Creating bounding volume hierarchies for triangle meshes in parallel on multi-core CPU platforms.
- Creating a bounding volume hierarchy is often quite an expensive process for arbitrarily complex meshes. It is in essence a process of hierarchically sorting the scene primitives into spatially local groups.
- The serial algorithm involves iteratively dividing the set of scene primitives, where the best division is dependent on a cost function known as the surface area heuristic (SAH). The end product is a binary tree, where nodes represent a bounding box surrounding all scene primitives contained in the leaves of the subtree with the current node as its root. While leaf nodes represent a list of scene primitives.
- The process of creating a BVH can be split into many sub problems. Viewing each node of the BVH tree as a sub problem already puts into view the potential for parallelism.

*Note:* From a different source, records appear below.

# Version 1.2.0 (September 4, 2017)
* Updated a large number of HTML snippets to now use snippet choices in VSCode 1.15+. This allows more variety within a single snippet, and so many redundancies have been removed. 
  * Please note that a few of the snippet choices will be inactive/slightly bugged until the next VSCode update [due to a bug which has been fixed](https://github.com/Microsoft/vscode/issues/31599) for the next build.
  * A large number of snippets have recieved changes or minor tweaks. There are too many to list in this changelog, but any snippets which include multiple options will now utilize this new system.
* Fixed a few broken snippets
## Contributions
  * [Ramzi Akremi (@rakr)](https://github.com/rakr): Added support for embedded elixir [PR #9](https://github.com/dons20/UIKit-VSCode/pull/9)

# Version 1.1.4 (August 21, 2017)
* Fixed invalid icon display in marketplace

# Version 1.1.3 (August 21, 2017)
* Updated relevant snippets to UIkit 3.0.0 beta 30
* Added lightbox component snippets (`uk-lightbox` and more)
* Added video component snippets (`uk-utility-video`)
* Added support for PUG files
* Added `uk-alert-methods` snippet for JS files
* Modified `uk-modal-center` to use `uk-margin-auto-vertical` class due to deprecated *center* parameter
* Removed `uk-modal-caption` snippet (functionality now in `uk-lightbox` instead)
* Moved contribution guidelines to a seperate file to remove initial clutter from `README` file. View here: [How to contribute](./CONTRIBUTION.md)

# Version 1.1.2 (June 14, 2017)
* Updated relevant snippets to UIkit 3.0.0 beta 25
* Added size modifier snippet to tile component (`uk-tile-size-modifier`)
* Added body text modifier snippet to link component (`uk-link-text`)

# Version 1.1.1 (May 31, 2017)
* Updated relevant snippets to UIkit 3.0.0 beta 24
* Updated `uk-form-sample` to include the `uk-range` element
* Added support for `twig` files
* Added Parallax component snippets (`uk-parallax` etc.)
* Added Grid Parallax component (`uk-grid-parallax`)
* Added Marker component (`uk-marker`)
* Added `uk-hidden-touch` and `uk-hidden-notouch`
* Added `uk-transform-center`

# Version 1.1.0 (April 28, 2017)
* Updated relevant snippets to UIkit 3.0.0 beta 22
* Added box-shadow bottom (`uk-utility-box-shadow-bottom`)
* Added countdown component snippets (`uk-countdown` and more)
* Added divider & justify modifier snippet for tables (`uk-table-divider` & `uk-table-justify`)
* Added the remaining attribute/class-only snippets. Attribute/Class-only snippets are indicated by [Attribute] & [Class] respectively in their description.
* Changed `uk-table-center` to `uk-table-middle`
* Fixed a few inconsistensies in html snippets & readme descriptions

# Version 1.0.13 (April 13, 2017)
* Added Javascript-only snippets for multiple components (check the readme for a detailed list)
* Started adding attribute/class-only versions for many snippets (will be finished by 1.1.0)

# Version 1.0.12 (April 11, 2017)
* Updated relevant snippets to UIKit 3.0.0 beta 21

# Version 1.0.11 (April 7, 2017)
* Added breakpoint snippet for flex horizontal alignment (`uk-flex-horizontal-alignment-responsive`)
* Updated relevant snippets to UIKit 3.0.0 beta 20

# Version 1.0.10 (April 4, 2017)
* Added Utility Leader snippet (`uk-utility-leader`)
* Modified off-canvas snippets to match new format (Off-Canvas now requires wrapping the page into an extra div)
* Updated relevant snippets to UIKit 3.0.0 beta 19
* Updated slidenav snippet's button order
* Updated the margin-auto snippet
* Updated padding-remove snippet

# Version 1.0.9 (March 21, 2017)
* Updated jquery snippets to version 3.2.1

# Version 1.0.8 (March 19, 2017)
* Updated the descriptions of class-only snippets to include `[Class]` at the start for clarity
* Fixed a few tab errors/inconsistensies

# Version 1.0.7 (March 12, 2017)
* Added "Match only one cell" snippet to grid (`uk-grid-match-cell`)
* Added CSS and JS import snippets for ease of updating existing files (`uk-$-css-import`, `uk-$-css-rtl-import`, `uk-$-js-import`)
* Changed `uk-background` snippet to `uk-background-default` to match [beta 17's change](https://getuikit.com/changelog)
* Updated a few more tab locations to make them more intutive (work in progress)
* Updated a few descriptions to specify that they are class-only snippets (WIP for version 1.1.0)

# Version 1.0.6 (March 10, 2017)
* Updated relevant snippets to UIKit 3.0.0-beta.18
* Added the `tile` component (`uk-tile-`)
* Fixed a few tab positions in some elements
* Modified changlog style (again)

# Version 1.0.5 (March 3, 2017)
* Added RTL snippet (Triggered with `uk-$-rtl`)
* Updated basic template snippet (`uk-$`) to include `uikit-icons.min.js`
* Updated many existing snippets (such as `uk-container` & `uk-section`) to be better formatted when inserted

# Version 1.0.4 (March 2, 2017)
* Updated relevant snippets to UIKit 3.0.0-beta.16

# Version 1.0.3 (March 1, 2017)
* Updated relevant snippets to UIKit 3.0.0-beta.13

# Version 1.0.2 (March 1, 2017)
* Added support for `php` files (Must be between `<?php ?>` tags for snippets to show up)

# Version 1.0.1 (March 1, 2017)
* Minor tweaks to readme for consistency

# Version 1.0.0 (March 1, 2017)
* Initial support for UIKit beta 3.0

- Since sequential creation of BVHs can be expensive, it involves at least O(nlogn) since sorting can be reduced to the problem of BVH creation (at least when the BVH can have arbitrary depth and leaf nodes contain only one primitive). Therefore a lot of room is left for improvement when parallelizing this process.
- As mentioned above, the process of creating a BVH can be separated into sub-problems, where each sub-problem is represented by a node in the BVH tree. These sub problems depend on their parent node sub problem to be finished before the current one can start. So the task tree is a DAG where parent nodes point to their corresponding child nodes. These are the dependencies that we must take care of to correctly parallelise the algorithm.
- Another problem is the issue of quality. Similar to the problem in Assignment 4, we can use techniques that sacrifice the quality of the final BVH but provide considerable speedups to the algorithm. These sacrifices can also lead to more room for parallelism. We can evaluate the quality of the final BVH either using the SAH, or time needed to render a specific scene using the BVH.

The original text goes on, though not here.